It all started way, way before you were born with the Edinburgh Fringe Festival...

1947: Eight theatre groups turn up uninvited to the first Edinburgh International Festival in Scotland. The inn is full, so they check in at venues away from the big public stages, out on the fringe. The first Fringe has been born. There is no central box office, no Fringe Programme, no advance publicity – the interlopers just arrived. 

1948: Robert Kemp of the Edinburgh Evening News unknowingly coins the name that is to later describe the largest and most famous festival in the world: 'Round the fringe of the official Festival drama there seems to be a more private enterprise than before... I'm afraid some of us are not going to be often at home during the evenings' he wrote.

1954: Fringe groups hold their first meeting. 'We are cutting each other's throats,' says one producer. Joint box office and publicity are given high priority as a cure for this calamity.

1955: The Edinburgh Fringe is already established, with Durham, Oxford, Birmingham and Edinburgh universities represented regularly. Thirteen groups attend.

1958: The Edinburgh Festival Fringe Society becomes organised. A constitution is drawn up. Artistic vetting is to have no place in the society's aims, a decision which remains central to the development of the Fringe.

1966: Tom Stoppard's Rosencrantz and Guildenstern are Dead is premiered in Edinburgh by the Oxford Theatre Group.

2001: Over 600 groups from 49 different countries performed 1,462 shows in 175 venues across Edinburgh. Ticket sales soar to a record £6,636,093.

2003: Edinburgh Fringe ticket sales hit the million mark for the first time (1.18 million)!
 


from Wikipedia....

After Edinburgh, the second-largest fringe festival in the world is that of the Adelaide Fringe Festival. The Adelaide Fringe evolved in the early 1970s as a reaction against the establishment and the then 'mainstream' Adelaide Festival of Arts. Today, although two events are now inextricably linked, the Fringe Festival has overtaken the main Festival of Arts in terms of attendance.
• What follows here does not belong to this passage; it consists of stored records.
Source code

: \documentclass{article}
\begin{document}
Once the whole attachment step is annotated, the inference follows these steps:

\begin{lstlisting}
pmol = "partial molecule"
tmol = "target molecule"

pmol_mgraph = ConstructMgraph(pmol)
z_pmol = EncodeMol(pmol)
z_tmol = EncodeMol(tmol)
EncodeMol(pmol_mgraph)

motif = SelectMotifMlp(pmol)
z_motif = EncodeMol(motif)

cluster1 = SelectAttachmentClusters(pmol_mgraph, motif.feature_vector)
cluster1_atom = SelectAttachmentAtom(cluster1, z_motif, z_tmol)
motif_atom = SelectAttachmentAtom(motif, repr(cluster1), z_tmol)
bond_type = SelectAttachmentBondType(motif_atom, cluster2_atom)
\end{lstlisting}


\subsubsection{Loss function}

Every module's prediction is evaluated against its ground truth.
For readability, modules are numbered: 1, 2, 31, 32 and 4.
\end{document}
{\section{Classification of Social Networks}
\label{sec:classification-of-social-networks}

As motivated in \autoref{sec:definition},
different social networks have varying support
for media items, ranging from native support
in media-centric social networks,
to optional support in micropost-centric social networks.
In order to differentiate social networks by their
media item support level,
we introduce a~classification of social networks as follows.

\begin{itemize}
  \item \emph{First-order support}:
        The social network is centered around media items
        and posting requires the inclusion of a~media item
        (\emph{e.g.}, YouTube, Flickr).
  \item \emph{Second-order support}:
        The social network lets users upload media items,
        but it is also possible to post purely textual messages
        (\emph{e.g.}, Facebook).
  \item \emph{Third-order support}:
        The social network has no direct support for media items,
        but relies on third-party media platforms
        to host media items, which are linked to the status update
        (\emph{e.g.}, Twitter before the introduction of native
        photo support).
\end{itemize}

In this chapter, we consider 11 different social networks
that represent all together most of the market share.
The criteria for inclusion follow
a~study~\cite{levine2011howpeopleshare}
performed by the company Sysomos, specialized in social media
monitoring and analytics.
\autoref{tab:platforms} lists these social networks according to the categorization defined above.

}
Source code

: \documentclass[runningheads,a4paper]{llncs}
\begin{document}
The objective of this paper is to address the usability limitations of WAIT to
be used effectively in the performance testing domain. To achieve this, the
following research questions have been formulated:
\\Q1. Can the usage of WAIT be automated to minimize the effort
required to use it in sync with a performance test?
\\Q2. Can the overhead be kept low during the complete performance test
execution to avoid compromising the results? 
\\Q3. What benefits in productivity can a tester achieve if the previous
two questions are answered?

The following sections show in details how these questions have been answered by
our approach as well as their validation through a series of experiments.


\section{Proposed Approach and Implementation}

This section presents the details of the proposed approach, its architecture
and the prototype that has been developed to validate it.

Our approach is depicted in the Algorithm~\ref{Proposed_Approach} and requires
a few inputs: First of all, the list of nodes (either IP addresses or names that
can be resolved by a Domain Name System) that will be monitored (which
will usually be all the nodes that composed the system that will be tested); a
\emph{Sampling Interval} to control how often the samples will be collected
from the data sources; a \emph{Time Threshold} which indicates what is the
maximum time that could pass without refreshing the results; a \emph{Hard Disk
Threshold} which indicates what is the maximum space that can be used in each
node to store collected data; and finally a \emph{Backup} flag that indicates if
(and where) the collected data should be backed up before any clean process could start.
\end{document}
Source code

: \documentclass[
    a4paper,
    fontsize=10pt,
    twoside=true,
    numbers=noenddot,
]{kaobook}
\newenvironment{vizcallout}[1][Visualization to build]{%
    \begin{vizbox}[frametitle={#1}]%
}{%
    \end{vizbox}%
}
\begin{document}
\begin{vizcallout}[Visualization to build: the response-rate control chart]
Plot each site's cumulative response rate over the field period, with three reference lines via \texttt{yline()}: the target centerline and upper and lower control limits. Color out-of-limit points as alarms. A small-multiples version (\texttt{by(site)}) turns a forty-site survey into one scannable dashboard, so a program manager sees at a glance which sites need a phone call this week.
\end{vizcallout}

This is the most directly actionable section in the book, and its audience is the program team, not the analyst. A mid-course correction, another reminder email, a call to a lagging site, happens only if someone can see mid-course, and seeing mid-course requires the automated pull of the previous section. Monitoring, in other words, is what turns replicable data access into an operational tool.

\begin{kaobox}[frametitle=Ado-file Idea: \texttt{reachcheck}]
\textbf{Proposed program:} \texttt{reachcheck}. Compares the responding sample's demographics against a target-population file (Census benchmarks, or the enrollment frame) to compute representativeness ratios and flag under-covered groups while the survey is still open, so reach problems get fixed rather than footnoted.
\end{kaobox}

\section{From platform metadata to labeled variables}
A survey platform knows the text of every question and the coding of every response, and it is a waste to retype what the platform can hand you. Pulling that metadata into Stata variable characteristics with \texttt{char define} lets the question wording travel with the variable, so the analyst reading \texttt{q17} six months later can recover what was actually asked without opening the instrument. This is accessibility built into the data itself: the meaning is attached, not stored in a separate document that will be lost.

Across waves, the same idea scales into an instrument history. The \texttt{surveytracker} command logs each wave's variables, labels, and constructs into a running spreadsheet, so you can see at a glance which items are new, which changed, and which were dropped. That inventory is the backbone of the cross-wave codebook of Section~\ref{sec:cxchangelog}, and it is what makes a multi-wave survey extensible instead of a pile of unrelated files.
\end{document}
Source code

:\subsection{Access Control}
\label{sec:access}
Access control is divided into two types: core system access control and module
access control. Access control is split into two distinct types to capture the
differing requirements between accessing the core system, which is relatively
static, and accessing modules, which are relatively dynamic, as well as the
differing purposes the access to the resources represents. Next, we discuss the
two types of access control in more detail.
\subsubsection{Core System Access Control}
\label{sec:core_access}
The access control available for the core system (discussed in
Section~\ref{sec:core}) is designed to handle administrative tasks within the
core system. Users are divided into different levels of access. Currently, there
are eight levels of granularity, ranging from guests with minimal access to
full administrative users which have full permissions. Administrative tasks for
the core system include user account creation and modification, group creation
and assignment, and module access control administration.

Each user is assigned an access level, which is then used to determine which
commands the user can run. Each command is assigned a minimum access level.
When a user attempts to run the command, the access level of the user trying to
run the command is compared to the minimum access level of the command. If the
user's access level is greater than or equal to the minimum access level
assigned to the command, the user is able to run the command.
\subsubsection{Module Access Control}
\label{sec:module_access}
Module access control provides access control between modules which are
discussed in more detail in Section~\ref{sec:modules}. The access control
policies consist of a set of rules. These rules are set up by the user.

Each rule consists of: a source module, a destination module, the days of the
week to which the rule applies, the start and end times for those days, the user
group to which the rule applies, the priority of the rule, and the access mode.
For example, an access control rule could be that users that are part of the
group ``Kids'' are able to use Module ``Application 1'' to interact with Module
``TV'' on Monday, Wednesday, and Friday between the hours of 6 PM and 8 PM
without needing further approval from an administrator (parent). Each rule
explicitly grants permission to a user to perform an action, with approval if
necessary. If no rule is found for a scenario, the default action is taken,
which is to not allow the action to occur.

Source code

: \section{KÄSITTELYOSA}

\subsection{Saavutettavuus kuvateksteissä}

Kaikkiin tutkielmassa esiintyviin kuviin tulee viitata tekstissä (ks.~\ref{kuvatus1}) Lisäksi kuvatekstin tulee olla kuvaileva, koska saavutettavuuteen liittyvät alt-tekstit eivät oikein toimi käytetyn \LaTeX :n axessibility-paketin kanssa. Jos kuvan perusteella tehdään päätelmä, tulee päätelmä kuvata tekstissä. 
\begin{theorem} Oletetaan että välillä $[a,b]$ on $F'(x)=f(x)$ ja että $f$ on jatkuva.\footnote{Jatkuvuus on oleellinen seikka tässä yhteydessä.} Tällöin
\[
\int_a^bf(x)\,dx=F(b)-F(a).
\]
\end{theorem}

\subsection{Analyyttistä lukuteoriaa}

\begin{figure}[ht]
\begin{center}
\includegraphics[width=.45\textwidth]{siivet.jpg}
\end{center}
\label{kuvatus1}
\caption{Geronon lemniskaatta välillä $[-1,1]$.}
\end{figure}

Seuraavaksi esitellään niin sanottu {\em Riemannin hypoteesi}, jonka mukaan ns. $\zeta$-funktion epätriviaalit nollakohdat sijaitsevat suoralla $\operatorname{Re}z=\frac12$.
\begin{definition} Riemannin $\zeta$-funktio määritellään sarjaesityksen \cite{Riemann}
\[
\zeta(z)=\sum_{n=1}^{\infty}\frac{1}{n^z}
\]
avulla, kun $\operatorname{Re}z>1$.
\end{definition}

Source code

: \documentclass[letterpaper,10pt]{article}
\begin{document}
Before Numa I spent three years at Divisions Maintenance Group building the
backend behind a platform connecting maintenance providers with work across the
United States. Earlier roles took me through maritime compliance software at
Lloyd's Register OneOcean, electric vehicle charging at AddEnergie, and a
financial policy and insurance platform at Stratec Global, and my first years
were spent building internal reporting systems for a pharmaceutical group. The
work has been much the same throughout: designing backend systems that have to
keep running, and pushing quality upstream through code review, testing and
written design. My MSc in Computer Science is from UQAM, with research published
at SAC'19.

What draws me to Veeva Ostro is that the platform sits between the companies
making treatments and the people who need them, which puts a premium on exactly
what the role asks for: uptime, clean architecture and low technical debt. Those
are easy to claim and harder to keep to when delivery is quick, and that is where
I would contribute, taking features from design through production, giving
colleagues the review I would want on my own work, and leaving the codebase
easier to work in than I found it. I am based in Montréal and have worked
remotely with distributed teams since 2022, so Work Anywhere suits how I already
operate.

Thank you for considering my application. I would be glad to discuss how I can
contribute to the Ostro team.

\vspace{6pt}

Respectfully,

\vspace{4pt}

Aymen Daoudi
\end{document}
The Adelaide Fringe is renowned for its innovation, spontaneity and carnival atmosphere, and is widely regarded as one of the best events of its kind in the world.

The largest fringe festival in North America is the Edmonton International Fringe Festival. Founded in 1982 and 1988 respectively, Edmonton and Winnipeg are the premiere stops on the Canadian fringe tour, a semi-official series of fringe theatre festivals that permit performers to travel east to west, from June to September. Canada now has more Fringe Festivals than any other country in the world and each Canadian Fringe festival strongly adheres to the philosophy that a "Fringe Festival" be unjuried, return 100% of box office proceeds back to the participating artists and remain affordable and accessible to all.

In 1998, the Canadian Association of Fringe Festivals trademarked the words "Fringe" and "Fringe Festivals" for all of North America. Although the CAFF claims it was "to protect the artists and the integrity of the festivals," this approach, as well as festival registration fees, drew criticism from some artists and led to the creation of the infringement Festival in Montreal in 2004, a new movement that now has festivals running in five cities.

Fringe festivals are becoming more common, with many major cities throughout the world now conducting their own Fringe Festivals of sorts.


The Atlantic Fringe Festival first raised its moth-eaten curtain in Halifax in 1991 and has grown every year since.